= Task details =
Search the records for the word "string" and copy each line in which it appears.

══ Records to use

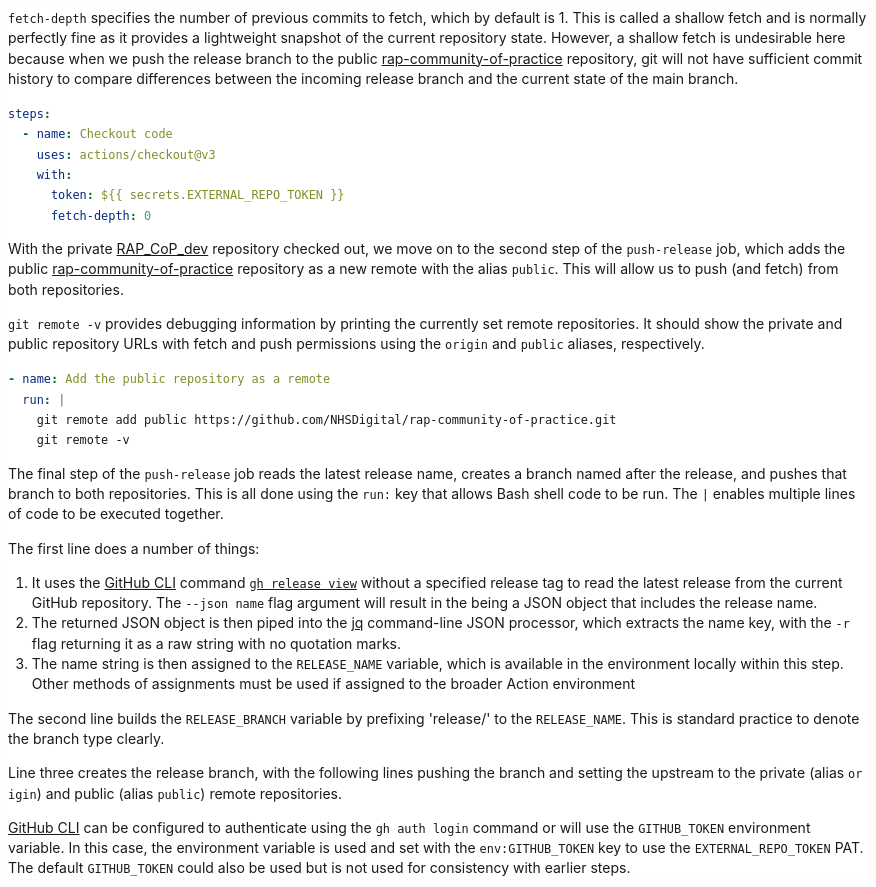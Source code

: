 `fetch-depth` specifies the number of previous commits to fetch, which by default is 1. This is called a shallow fetch and is normally perfectly fine as it provides a lightweight snapshot of the current repository state. However, a shallow fetch is undesirable here because when we push the release branch to the public [rap-community-of-practice] repository, git will not have sufficient commit history to compare differences between the incoming release branch and the current state of the main branch.

```yml
steps:
  - name: Checkout code
    uses: actions/checkout@v3
    with:
      token: ${{ secrets.EXTERNAL_REPO_TOKEN }}
      fetch-depth: 0
```

With the private [RAP_CoP_dev] repository checked out, we move on to the second step of the `push-release` job, which adds the public [rap-community-of-practice] repository as a new remote with the alias `public`. This will allow us to push (and fetch) from both repositories.

`git remote -v` provides debugging information by printing the currently set remote repositories. It should show the private and public repository URLs with fetch and push permissions using the `origin` and `public` aliases, respectively.

```yml
- name: Add the public repository as a remote
  run: |
    git remote add public https://github.com/NHSDigital/rap-community-of-practice.git
    git remote -v
```

The final step of the `push-release` job reads the latest release name, creates a branch named after the release, and pushes that branch to both repositories. This is all done using the `run:` key that allows Bash shell code to be run. The `|` enables multiple lines of code to be executed together.

The first line does a number of things:

1. It uses the [GitHub CLI] command [`gh release view`][gh release view] without a specified release tag to read the latest release from the current GitHub repository. The `--json name` flag argument will result in the being a JSON object that includes the release name.
2. The returned JSON object is then piped into the [jq] command-line JSON processor, which extracts the name key, with the `-r` flag returning it as a raw string with no quotation marks.
3. The name string is then assigned to the `RELEASE_NAME` variable, which is available in the environment locally within this step. Other methods of assignments must be used if assigned to the broader Action environment

The second line builds the `RELEASE_BRANCH` variable by prefixing 'release/' to the `RELEASE_NAME`. This is standard practice to denote the branch type clearly.

Line three creates the release branch, with the following lines pushing the branch and setting the upstream to the private (alias `origin`) and public (alias `public`) remote repositories.

[GitHub CLI] can be configured to authenticate using the `gh auth login` command or will use the `GITHUB_TOKEN` environment variable. In this case, the environment variable is used and set with the `env:GITHUB_TOKEN` key to use the `EXTERNAL_REPO_TOKEN` PAT. The default `GITHUB_TOKEN` could also be used but is not used for consistency with earlier steps.


[rap-community-of-practice]: https://github.com/NHSDigital/rap-community-of-practice
[rap_cop_dev]: https://github.com/NHSDigital/RAP_CoP_dev
[Push Release to Public RAP CoP Repo]: https://github.com/NHSDigital/rap-community-of-practice/blob/main/.github/workflows/push-release-to-public.yml
[github cli]: https://cli.github.com/manual/
[actions/checkout@v3]: https://github.com/marketplace/actions/checkout
[conditional if]: https://docs.github.com/en/actions/using-jobs/using-conditions-to-control-job-execution
[personal access token]: https://docs.github.com/en/authentication/keeping-your-account-and-data-secure/creating-a-personal-access-token
[automatically generated pat]: https://docs.github.com/en/actions/security-guides/automatic-token-authentication
[repositories' secrets]: https://docs.github.com/en/actions/security-guides/encrypted-secrets
[gh release view]: https://cli.github.com/manual/gh_release_view
[jq]: https://stedolan.github.io/jq/
[mkdocs]: https://www.mkdocs.org/
[rap community of practice website]: https://nhsdigital.github.io/rap-community-of-practice/
[Copy Release to Public RAP CoP Repo]: https://github.com/NHSDigital/rap-community-of-practice/blob/main/.github/workflows/copy-release-to-public.yml
[Create Pull Request for Release Branch]: https://github.com/NHSDigital/rap-community-of-practice/blob/main/.github/workflows/create-release-pr.yml
[Create a Release]: https://github.com/NHSDigital/rap-community-of-practice/blob/main/.github/workflows/create-release.yml
[Build and Deploy Website Pages]: https://github.com/NHSDigital/rap-community-of-practice/blob/main/.github/workflows/pages-build-deployment.yml
[github actions documentation]: https://docs.github.com/en/actions
[gh pr create]: https://cli.github.com/manual/gh_pr_create
[github pages]: https://pages.github.com/
[gh release create]: https://cli.github.com/manual/gh_release_create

════

= The answer =
2. The returned JSON object is then piped into the [jq] command-line JSON processor, which extracts the name key, with the `-r` flag returning it as a raw string with no quotation marks.
3. The name string is then assigned to the `RELEASE_NAME` variable, which is available in the environment locally within this step. Other methods of assignments must be used if assigned to the broader Action environment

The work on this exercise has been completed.